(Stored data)
+ + + + + + +

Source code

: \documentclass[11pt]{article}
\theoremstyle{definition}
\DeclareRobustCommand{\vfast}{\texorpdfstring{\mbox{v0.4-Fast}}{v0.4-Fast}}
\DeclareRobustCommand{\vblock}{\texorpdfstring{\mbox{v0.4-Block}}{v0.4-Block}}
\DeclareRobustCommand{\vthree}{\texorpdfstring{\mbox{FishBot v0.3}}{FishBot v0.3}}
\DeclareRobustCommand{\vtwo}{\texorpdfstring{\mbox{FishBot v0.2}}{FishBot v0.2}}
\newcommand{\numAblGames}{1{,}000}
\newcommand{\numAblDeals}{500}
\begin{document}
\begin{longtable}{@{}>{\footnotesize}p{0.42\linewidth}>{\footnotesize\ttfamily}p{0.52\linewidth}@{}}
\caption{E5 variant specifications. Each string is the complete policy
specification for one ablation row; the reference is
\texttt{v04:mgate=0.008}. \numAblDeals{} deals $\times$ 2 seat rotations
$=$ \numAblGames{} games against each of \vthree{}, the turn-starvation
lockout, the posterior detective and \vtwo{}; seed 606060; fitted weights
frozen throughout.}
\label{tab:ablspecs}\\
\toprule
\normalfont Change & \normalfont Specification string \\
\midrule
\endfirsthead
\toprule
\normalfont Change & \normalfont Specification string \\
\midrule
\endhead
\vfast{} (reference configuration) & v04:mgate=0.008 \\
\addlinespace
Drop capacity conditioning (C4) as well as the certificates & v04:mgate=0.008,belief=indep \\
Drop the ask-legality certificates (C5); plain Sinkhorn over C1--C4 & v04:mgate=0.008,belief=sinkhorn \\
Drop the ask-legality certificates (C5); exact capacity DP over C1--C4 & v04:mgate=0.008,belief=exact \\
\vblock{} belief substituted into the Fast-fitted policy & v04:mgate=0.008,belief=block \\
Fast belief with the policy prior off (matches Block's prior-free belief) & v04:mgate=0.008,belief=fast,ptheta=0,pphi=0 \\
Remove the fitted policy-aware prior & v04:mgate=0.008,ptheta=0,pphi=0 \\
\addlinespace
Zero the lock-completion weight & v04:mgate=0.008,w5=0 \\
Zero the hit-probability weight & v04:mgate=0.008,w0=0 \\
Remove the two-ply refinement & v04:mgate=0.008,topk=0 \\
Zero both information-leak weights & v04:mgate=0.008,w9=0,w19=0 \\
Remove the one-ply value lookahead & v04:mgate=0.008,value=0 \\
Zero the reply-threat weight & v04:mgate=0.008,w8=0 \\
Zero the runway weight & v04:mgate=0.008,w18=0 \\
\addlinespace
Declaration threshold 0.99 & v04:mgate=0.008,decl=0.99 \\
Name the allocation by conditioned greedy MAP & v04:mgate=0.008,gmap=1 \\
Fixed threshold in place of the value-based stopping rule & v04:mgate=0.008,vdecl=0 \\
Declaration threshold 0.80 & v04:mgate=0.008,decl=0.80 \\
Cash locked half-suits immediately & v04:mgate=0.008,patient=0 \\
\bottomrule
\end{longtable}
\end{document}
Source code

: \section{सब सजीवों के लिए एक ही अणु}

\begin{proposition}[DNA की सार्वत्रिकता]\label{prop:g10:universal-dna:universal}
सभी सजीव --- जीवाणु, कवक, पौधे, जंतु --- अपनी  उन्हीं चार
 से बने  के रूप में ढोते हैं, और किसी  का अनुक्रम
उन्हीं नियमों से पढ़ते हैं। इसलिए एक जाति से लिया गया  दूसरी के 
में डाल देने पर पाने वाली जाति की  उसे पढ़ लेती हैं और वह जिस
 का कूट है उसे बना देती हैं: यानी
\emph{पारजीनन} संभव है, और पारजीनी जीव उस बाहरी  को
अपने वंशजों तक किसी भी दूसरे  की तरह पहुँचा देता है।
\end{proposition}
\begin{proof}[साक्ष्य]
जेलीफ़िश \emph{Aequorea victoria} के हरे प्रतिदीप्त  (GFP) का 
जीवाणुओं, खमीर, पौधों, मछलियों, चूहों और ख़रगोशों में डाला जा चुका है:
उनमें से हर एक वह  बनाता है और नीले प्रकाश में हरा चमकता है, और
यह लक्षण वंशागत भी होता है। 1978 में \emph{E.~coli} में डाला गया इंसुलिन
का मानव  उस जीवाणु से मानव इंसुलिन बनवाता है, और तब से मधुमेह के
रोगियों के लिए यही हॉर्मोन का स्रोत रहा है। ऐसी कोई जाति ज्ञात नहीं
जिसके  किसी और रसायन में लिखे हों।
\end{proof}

+ + + + + + +

(What you have to do) Please reproduce each entry exactly as it appears.

(Exercise result)
Source code

: \documentclass[11pt]{article}
\theoremstyle{definition}
\DeclareRobustCommand{\vfast}{\texorpdfstring{\mbox{v0.4-Fast}}{v0.4-Fast}}
\DeclareRobustCommand{\vblock}{\texorpdfstring{\mbox{v0.4-Block}}{v0.4-Block}}
\DeclareRobustCommand{\vthree}{\texorpdfstring{\mbox{FishBot v0.3}}{FishBot v0.3}}
\DeclareRobustCommand{\vtwo}{\texorpdfstring{\mbox{FishBot v0.2}}{FishBot v0.2}}
\newcommand{\numAblGames}{1{,}000}
\newcommand{\numAblDeals}{500}
\begin{document}
\begin{longtable}{@{}>{\footnotesize}p{0.42\linewidth}>{\footnotesize\ttfamily}p{0.52\linewidth}@{}}
\caption{E5 variant specifications. Each string is the complete policy
specification for one ablation row; the reference is
\texttt{v04:mgate=0.008}. \numAblDeals{} deals $\times$ 2 seat rotations
$=$ \numAblGames{} games against each of \vthree{}, the turn-starvation
lockout, the posterior detective and \vtwo{}; seed 606060; fitted weights
frozen throughout.}
\label{tab:ablspecs}\\
\toprule
\normalfont Change & \normalfont Specification string \\
\midrule
\endfirsthead
\toprule
\normalfont Change & \normalfont Specification string \\
\midrule
\endhead
\vfast{} (reference configuration) & v04:mgate=0.008 \\
\addlinespace
Drop capacity conditioning (C4) as well as the certificates & v04:mgate=0.008,belief=indep \\
Drop the ask-legality certificates (C5); plain Sinkhorn over C1--C4 & v04:mgate=0.008,belief=sinkhorn \\
Drop the ask-legality certificates (C5); exact capacity DP over C1--C4 & v04:mgate=0.008,belief=exact \\
\vblock{} belief substituted into the Fast-fitted policy & v04:mgate=0.008,belief=block \\
Fast belief with the policy prior off (matches Block's prior-free belief) & v04:mgate=0.008,belief=fast,ptheta=0,pphi=0 \\
Remove the fitted policy-aware prior & v04:mgate=0.008,ptheta=0,pphi=0 \\
\addlinespace
Zero the lock-completion weight & v04:mgate=0.008,w5=0 \\
Zero the hit-probability weight & v04:mgate=0.008,w0=0 \\
Remove the two-ply refinement & v04:mgate=0.008,topk=0 \\
Zero both information-leak weights & v04:mgate=0.008,w9=0,w19=0 \\
Remove the one-ply value lookahead & v04:mgate=0.008,value=0 \\
Zero the reply-threat weight & v04:mgate=0.008,w8=0 \\
Zero the runway weight & v04:mgate=0.008,w18=0 \\
\addlinespace
Declaration threshold 0.99 & v04:mgate=0.008,decl=0.99 \\
Name the allocation by conditioned greedy MAP & v04:mgate=0.008,gmap=1 \\
Fixed threshold in place of the value-based stopping rule & v04:mgate=0.008,vdecl=0 \\
Declaration threshold 0.80 & v04:mgate=0.008,decl=0.80 \\
Cash locked half-suits immediately & v04:mgate=0.008,patient=0 \\
\bottomrule
\end{longtable}
\end{document}
Source code

: \section{सब सजीवों के लिए एक ही अणु}

\begin{proposition}[DNA की सार्वत्रिकता]\label{prop:g10:universal-dna:universal}
सभी सजीव --- जीवाणु, कवक, पौधे, जंतु --- अपनी  उन्हीं चार
 से बने  के रूप में ढोते हैं, और किसी  का अनुक्रम
उन्हीं नियमों से पढ़ते हैं। इसलिए एक जाति से लिया गया  दूसरी के 
में डाल देने पर पाने वाली जाति की  उसे पढ़ लेती हैं और वह जिस
 का कूट है उसे बना देती हैं: यानी
\emph{पारजीनन} संभव है, और पारजीनी जीव उस बाहरी  को
अपने वंशजों तक किसी भी दूसरे  की तरह पहुँचा देता है।
\end{proposition}
\begin{proof}[साक्ष्य]
जेलीफ़िश \emph{Aequorea victoria} के हरे प्रतिदीप्त  (GFP) का 
जीवाणुओं, खमीर, पौधों, मछलियों, चूहों और ख़रगोशों में डाला जा चुका है:
उनमें से हर एक वह  बनाता है और नीले प्रकाश में हरा चमकता है, और
यह लक्षण वंशागत भी होता है। 1978 में \emph{E.~coli} में डाला गया इंसुलिन
का मानव  उस जीवाणु से मानव इंसुलिन बनवाता है, और तब से मधुमेह के
रोगियों के लिए यही हॉर्मोन का स्रोत रहा है। ऐसी कोई जाति ज्ञात नहीं
जिसके  किसी और रसायन में लिखे हों।
\end{proof}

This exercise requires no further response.